Local Oldies Stake Claim To 2020 Britain’s Got Talent Crown

Three Dorset friends have been invited to sing their way to notoriety at London’s Excel arena on November 2nd  in the National auditions of ITVs Britain’s Got Talent (BGT).

Stoborough’s David Marshall and Poole’s Bob Lloyd and Ian Catley, all in their 70s, formed the a cappella trio ‘Crocks Alive (just)’ over a year ago, having met in the community choir ‘Rising Voices Wessex’ some five years previously. All sing bass.
 
Ian says, “We all love singing, have fairly sympathetic musical tastes, and each has that rather detached sense of humour that comes with having lived a long life!”
The trio perform an eclectic range including, ‘You raise me up’, ‘You are the new day’, ‘All through the night’, ‘I bought me a cat’, ‘The anthem from Chess’, and Carole King’s ‘Will you still love me tomorrow?’.

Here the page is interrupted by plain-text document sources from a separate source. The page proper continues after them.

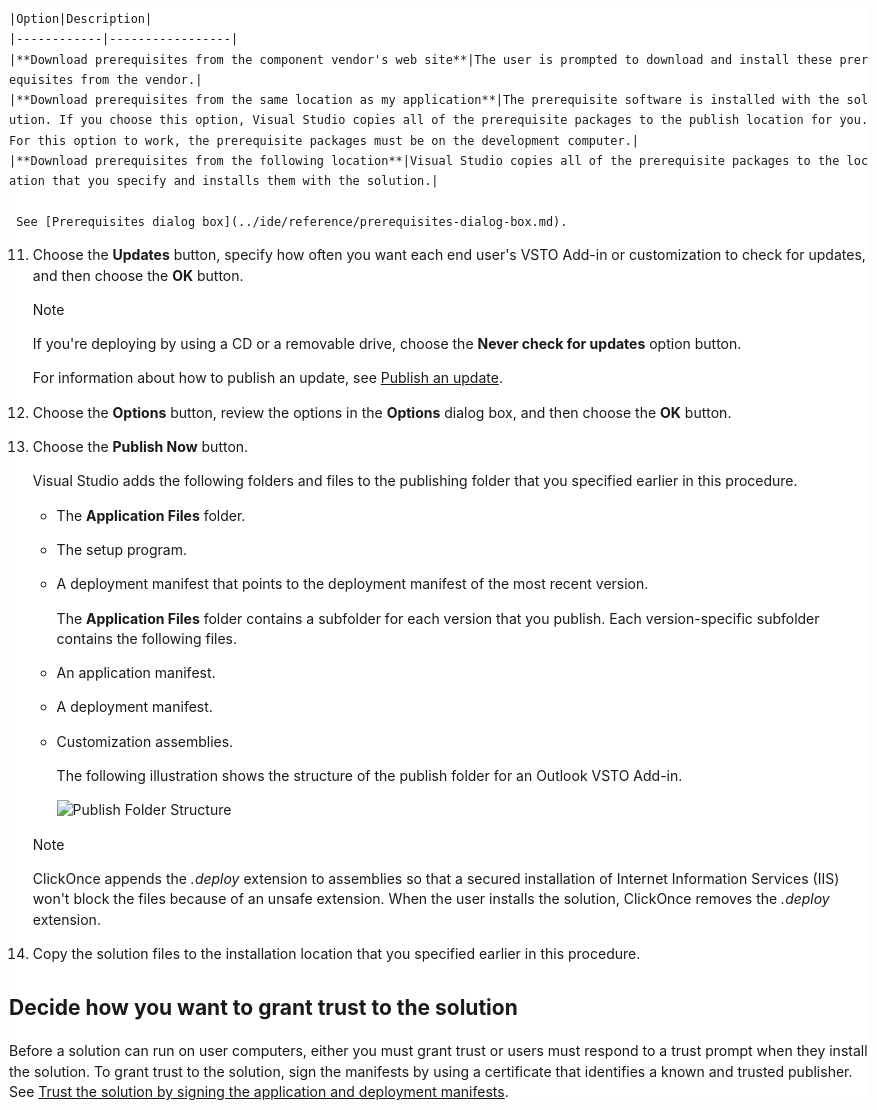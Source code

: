     |Option|Description|
    |------------|-----------------|
    |**Download prerequisites from the component vendor's web site**|The user is prompted to download and install these prerequisites from the vendor.|
    |**Download prerequisites from the same location as my application**|The prerequisite software is installed with the solution. If you choose this option, Visual Studio copies all of the prerequisite packages to the publish location for you. For this option to work, the prerequisite packages must be on the development computer.|
    |**Download prerequisites from the following location**|Visual Studio copies all of the prerequisite packages to the location that you specify and installs them with the solution.|

     See [Prerequisites dialog box](../ide/reference/prerequisites-dialog-box.md).

11. Choose the **Updates** button, specify how often you want each end user's VSTO Add-in or customization to check for updates, and then choose the **OK** button.

    > [!NOTE]
    > If you're deploying by using a CD or a removable drive, choose the **Never check for updates** option button.

     For information about how to publish an update, see [Publish an update](#Update).

12. Choose the **Options** button, review the options in the **Options** dialog box, and then choose the **OK** button.

13. Choose the **Publish Now** button.

     Visual Studio adds the following folders and files to the publishing folder that you specified earlier in this procedure.

    - The **Application Files** folder.

    - The setup program.

    - A deployment manifest that points to the deployment manifest of the most recent version.

      The **Application Files** folder contains a subfolder for each version that you publish. Each version-specific subfolder contains the following files.

    - An application manifest.

    - A deployment manifest.

    - Customization assemblies.

      The following illustration shows the structure of the publish folder for an Outlook VSTO Add-in.

      ![Publish Folder Structure](../vsto/media/publishfolderstructure.png "Publish Folder Structure")

    > [!NOTE]
    > ClickOnce appends the *.deploy* extension to assemblies so that a secured installation of Internet Information Services (IIS) won't block the files because of an unsafe extension. When the user installs the solution, ClickOnce removes the *.deploy* extension.

14. Copy the solution files to the installation location that you specified earlier in this procedure.

## <a name="Trust"></a> Decide how you want to grant trust to the solution
 Before a solution can run on user computers, either you must grant trust or users must respond to a trust prompt when they install the solution. To grant trust to the solution, sign the manifests by using a certificate that identifies a known and trusted publisher. See [Trust the solution by signing the application and deployment manifests](../vsto/granting-trust-to-office-solutions.md#Signing).
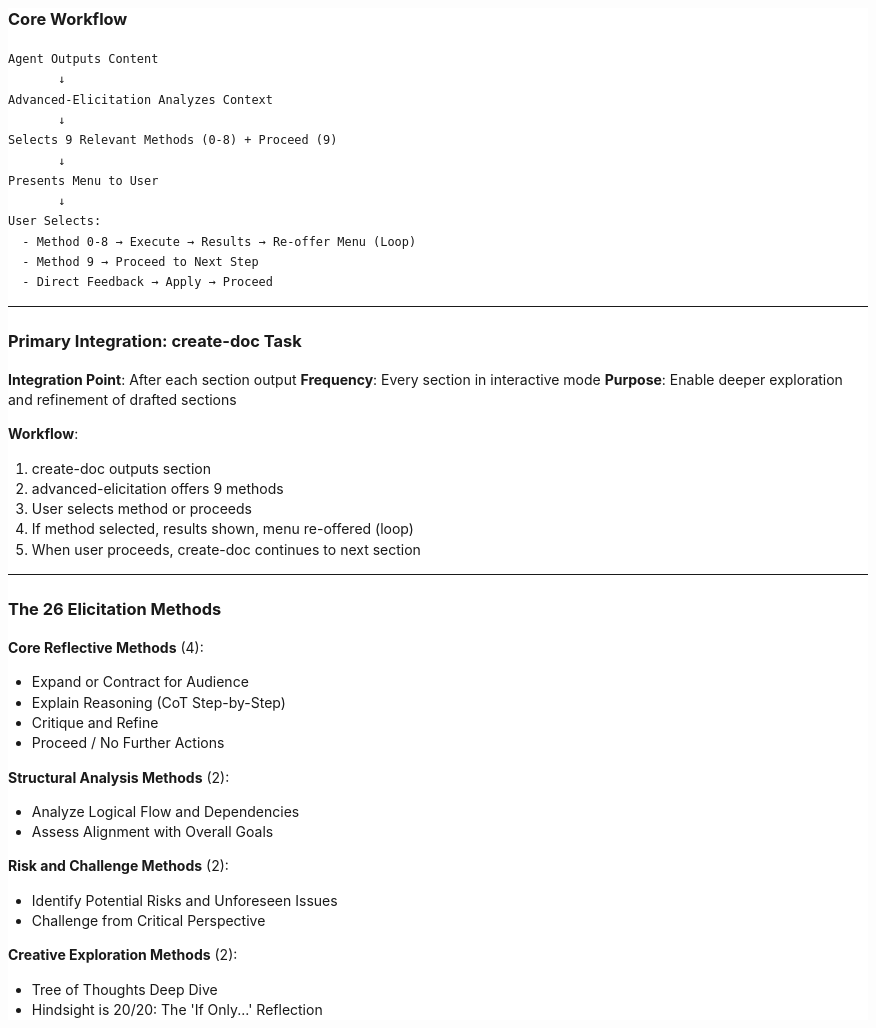 
### Core Workflow

```
Agent Outputs Content
       ↓
Advanced-Elicitation Analyzes Context
       ↓
Selects 9 Relevant Methods (0-8) + Proceed (9)
       ↓
Presents Menu to User
       ↓
User Selects:
  - Method 0-8 → Execute → Results → Re-offer Menu (Loop)
  - Method 9 → Proceed to Next Step
  - Direct Feedback → Apply → Proceed
```

---

### Primary Integration: create-doc Task

**Integration Point**: After each section output
**Frequency**: Every section in interactive mode
**Purpose**: Enable deeper exploration and refinement of drafted sections

**Workflow**:
1. create-doc outputs section
2. advanced-elicitation offers 9 methods
3. User selects method or proceeds
4. If method selected, results shown, menu re-offered (loop)
5. When user proceeds, create-doc continues to next section

---

### The 26 Elicitation Methods

**Core Reflective Methods** (4):
- Expand or Contract for Audience
- Explain Reasoning (CoT Step-by-Step)
- Critique and Refine
- Proceed / No Further Actions

**Structural Analysis Methods** (2):
- Analyze Logical Flow and Dependencies
- Assess Alignment with Overall Goals

**Risk and Challenge Methods** (2):
- Identify Potential Risks and Unforeseen Issues
- Challenge from Critical Perspective

**Creative Exploration Methods** (2):
- Tree of Thoughts Deep Dive
- Hindsight is 20/20: The 'If Only...' Reflection
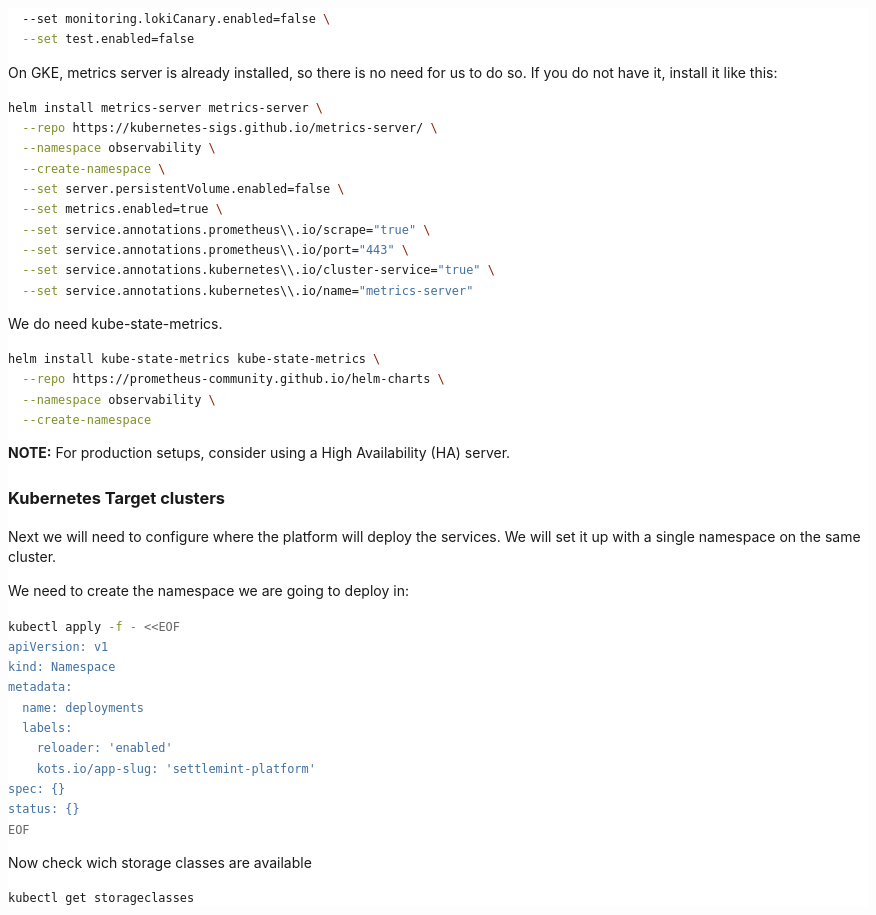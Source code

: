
 ```bash
  --set monitoring.lokiCanary.enabled=false \
  --set test.enabled=false
```

On GKE, metrics server is already installed, so there is no need for us to do so.
If you do not have it, install it like this:

```bash
helm install metrics-server metrics-server \
  --repo https://kubernetes-sigs.github.io/metrics-server/ \
  --namespace observability \
  --create-namespace \
  --set server.persistentVolume.enabled=false \
  --set metrics.enabled=true \
  --set service.annotations.prometheus\\.io/scrape="true" \
  --set service.annotations.prometheus\\.io/port="443" \
  --set service.annotations.kubernetes\\.io/cluster-service="true" \
  --set service.annotations.kubernetes\\.io/name="metrics-server"
```

We do need kube-state-metrics.

```bash
helm install kube-state-metrics kube-state-metrics \
  --repo https://prometheus-community.github.io/helm-charts \
  --namespace observability \
  --create-namespace
```

**NOTE:** For production setups, consider using a High Availability (HA) server.

### Kubernetes Target clusters

Next we will need to configure where the platform will deploy the services. We will set it up with a single namespace on the same cluster.

We need to create the namespace we are going to deploy in:

```bash
kubectl apply -f - <<EOF
apiVersion: v1
kind: Namespace
metadata:
  name: deployments
  labels:
    reloader: 'enabled'
    kots.io/app-slug: 'settlemint-platform'
spec: {}
status: {}
EOF
```

Now check wich storage classes are available

```bash
kubectl get storageclasses
```
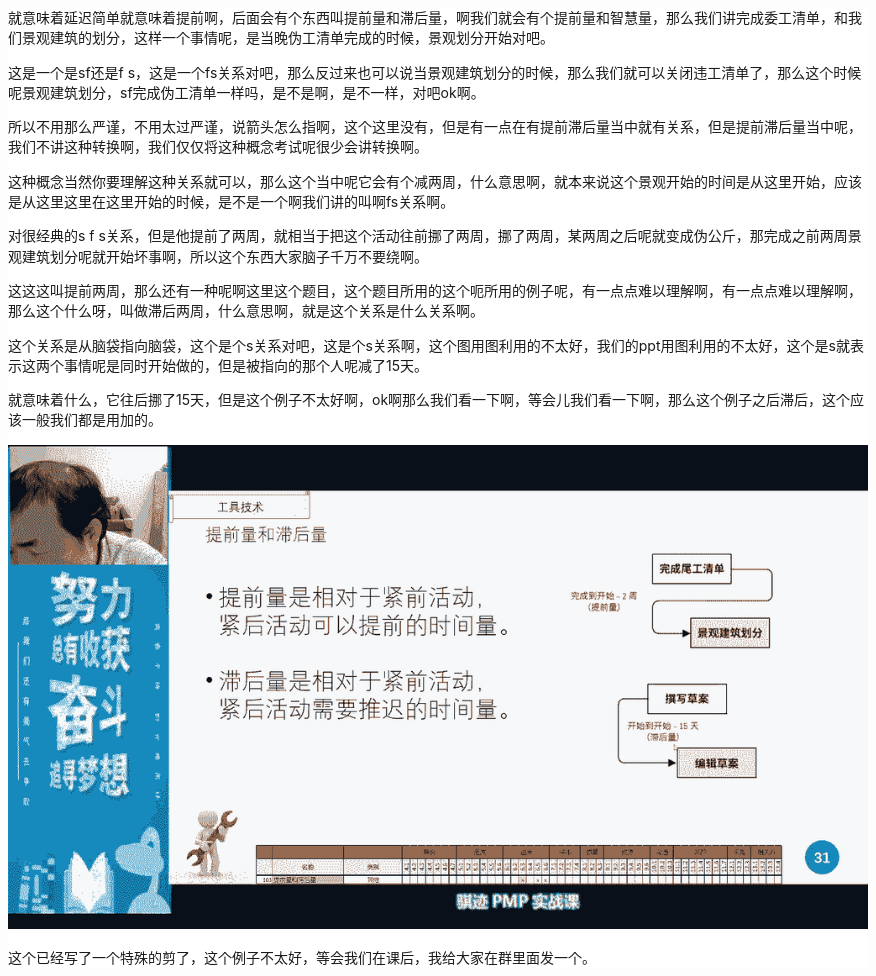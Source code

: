 就意味着延迟简单就意味着提前啊，后面会有个东西叫提前量和滞后量，啊我们就会有个提前量和智慧量，那么我们讲完成委工清单，和我们景观建筑的划分，这样一个事情呢，是当晚伪工清单完成的时候，景观划分开始对吧。

这是一个是sf还是f s，这是一个fs关系对吧，那么反过来也可以说当景观建筑划分的时候，那么我们就可以关闭违工清单了，那么这个时候呢景观建筑划分，sf完成伪工清单一样吗，是不是啊，是不一样，对吧ok啊。

所以不用那么严谨，不用太过严谨，说箭头怎么指啊，这个这里没有，但是有一点在有提前滞后量当中就有关系，但是提前滞后量当中呢，我们不讲这种转换啊，我们仅仅将这种概念考试呢很少会讲转换啊。

这种概念当然你要理解这种关系就可以，那么这个当中呢它会有个减两周，什么意思啊，就本来说这个景观开始的时间是从这里开始，应该是从这里这里在这里开始的时候，是不是一个啊我们讲的叫啊fs关系啊。

对很经典的s f s关系，但是他提前了两周，就相当于把这个活动往前挪了两周，挪了两周，某两周之后呢就变成伪公斤，那完成之前两周景观建筑划分呢就开始坏事啊，所以这个东西大家脑子千万不要绕啊。

这这这叫提前两周，那么还有一种呢啊这里这个题目，这个题目所用的这个呃所用的例子呢，有一点点难以理解啊，有一点点难以理解啊，那么这个什么呀，叫做滞后两周，什么意思啊，就是这个关系是什么关系啊。

这个关系是从脑袋指向脑袋，这个是个s关系对吧，这是个s关系啊，这个图用图利用的不太好，我们的ppt用图利用的不太好，这个是s就表示这两个事情呢是同时开始做的，但是被指向的那个人呢减了15天。

就意味着什么，它往后挪了15天，但是这个例子不太好啊，ok啊那么我们看一下啊，等会儿我们看一下啊，那么这个例子之后滞后，这个应该一般我们都是用加的。



![](img/c850ae84bfa75a85c60ceecf0a532fb8_95.png)

这个已经写了一个特殊的剪了，这个例子不太好，等会我们在课后，我给大家在群里面发一个。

They perform across the region where invited. Ian says, ‘Whenever we entertain an audience, we encourage people to sing - but not ALL the time! Singing is life affirming’
 
For the BGT audition, Crocks Alive (just) will sing Bobby Mansfield’s British chart hit ‘Come back my love’, in an arrangement by the trio’s trained musician David Marshall. David concluded his military career as Director of Music at the Coldstream Guards.
‘We formed ‘Crocks’ said Ian, ‘simply because we enjoy harmonising together, and to drink tea in ‘potsful’ when we rehearse around David’s piano or keyboard, and to swap stories from our respective careers and life generally, but people seem to want to book us!’
 
The three, who boast collective experience of some 220 years, will soon see if the audition judging panel also wish to book the band into the 2020 series of Britain’s Got Talent, but should they not, Ian Catley says, “we’ll be just as happy meeting for Thursday rehearsal in Stoborough when the kettle will be on as usual”.